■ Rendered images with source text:
- - - - - - -

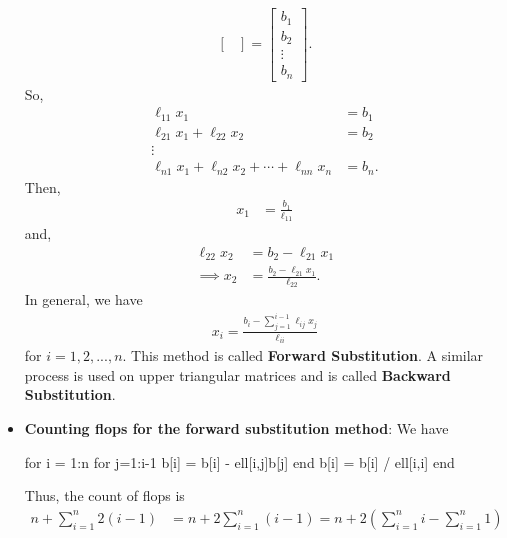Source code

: \documentclass{report}
\begin{document}
\begin{itemize}
\begin{align*}
\begin{bmatrix}
                \end{bmatrix}
                =
                \begin{bmatrix}
                    b_{1} \\ b_{2} \\ \vdots \\ b_{n}
                \end{bmatrix}
            .\end{align*}
            So,
            \begin{align*}
                \ell_{11}x_{1} &= b_{1} \\
                \ell_{21}x_{1} + \ell_{22}x_{2} &= b_{2} \\
                \vdots \\
                \ell_{n1}x_{1} + \ell_{n2}x_{2} + \cdots + \ell_{nn}x_{n} &= b_{n}
            .\end{align*}
            Then,
            \begin{align*}
                x_{1} &= \frac{b_{1}}{\ell_{11}}
            \end{align*}
            and,
            \begin{align*}
                \ell_{22}x_{2} &= b_{2} - \ell_{21}x_{1} \\
                \implies x_{2} &= \frac{b_{2}-\ell_{21}x_{1}}{\ell_{22}}
            .\end{align*}
            In general, we have
            \begin{align*}
                x_{i} = \frac{b_{i} - \sum_{j=1}^{i-1}\ell_{ij}x_{j}}{\ell_{ii}}
            \end{align*}
            for $i =1,2,...,n $. This method is called \textbf{Forward Substitution}.
            \bigbreak \noindent 
            A similar process is used on upper triangular matrices and is called \textbf{Backward Substitution}.
        \item \textbf{Counting flops for the forward substitution method}: We have 
                \begin{jlcode}
                for i = 1:n
                    for j=1:i-1
                        b[i] = b[i] - ell[i,j]b[j]
                    end
                    b[i] = b[i] / ell[i,i]
                end
                \end{jlcode}
            Thus, the count of flops is
            \begin{align*}
                n+\sum_{i=1}^{n}2(i-1) &= n+2 \sum_{i=1}^{n}(i-1) = n+2 \left( \sum_{i=1}^{n}i - \sum_{i=1}^{n} 1\right)  \\

\end{align*}
\end{itemize}
\end{document}
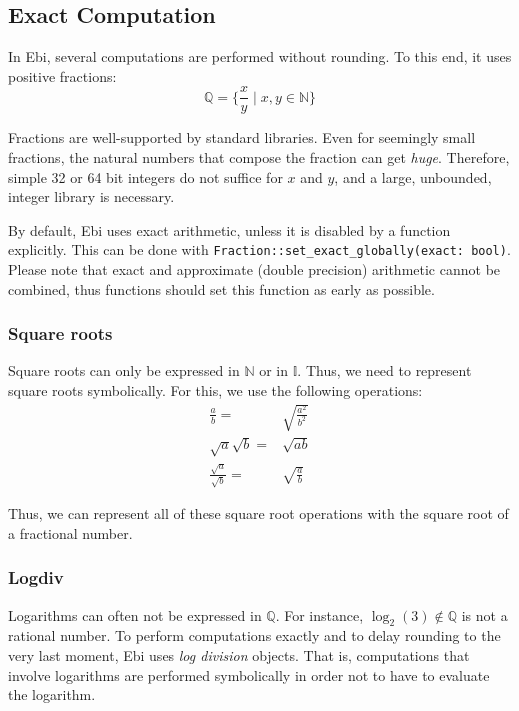 \documentclass{article}
\begin{document}
    \subsection{Exact Computation}
    \label{sec:exact}
        In Ebi, several computations are performed without rounding.
        To this end, it uses positive fractions: 
        $$\mathbb{Q} = \{ \frac{x}{y} \mid x, y \in \mathbb{N} \}$$
    
        Fractions are well-supported by standard libraries.
        Even for seemingly small fractions, the natural numbers that compose the fraction can get \emph{huge}.
        Therefore, simple 32 or 64 bit integers do not suffice for $x$ and $y$, and a large, unbounded, integer library is necessary.
    
        By default, Ebi uses exact arithmetic, unless it is disabled by a function explicitly.
        This can be done with \verb=Fraction::set_exact_globally(exact: bool)=.
        Please note that exact and approximate (double precision) arithmetic cannot be combined, thus functions should set this function as early as possible.

        \subsubsection{Square roots}
            Square roots can only be expressed in $\mathbb{N}$ or in $\mathbb{I}$.
            Thus, we need to represent square roots symbolically.
            For this, we use the following operations:
            \begin{align*}
                \frac{a}{b} ={}& \sqrt{\frac{a^2}{b^2}}\\
                \sqrt{a} \sqrt{b} ={}& \sqrt{a b}\\
                \frac{\sqrt{a}}{\sqrt{b}} ={}& \sqrt{\frac{a}{b}}
            \end{align*}
    
            Thus, we can represent all of these square root operations with the square root of a fractional number.

        \subsubsection{Logdiv}
            Logarithms can often not be expressed in $\mathbb{Q}$.
            For instance, $\log_2(3) \notin \mathbb{Q}$ is not a rational number.
            To perform computations exactly and to delay rounding to the very last moment, Ebi uses \emph{log division} objects.
            That is, computations that involve logarithms are performed symbolically in order not to have to evaluate the logarithm.
            
\end{document}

- - - - - - -

■ What you will do: Every line in the data that holds the string "textbf" should be returned.

■ Problem solution:
            for $i =1,2,...,n $. This method is called \textbf{Forward Substitution}.
            A similar process is used on upper triangular matrices and is called \textbf{Backward Substitution}.
        \item \textbf{Counting flops for the forward substitution method}: We have 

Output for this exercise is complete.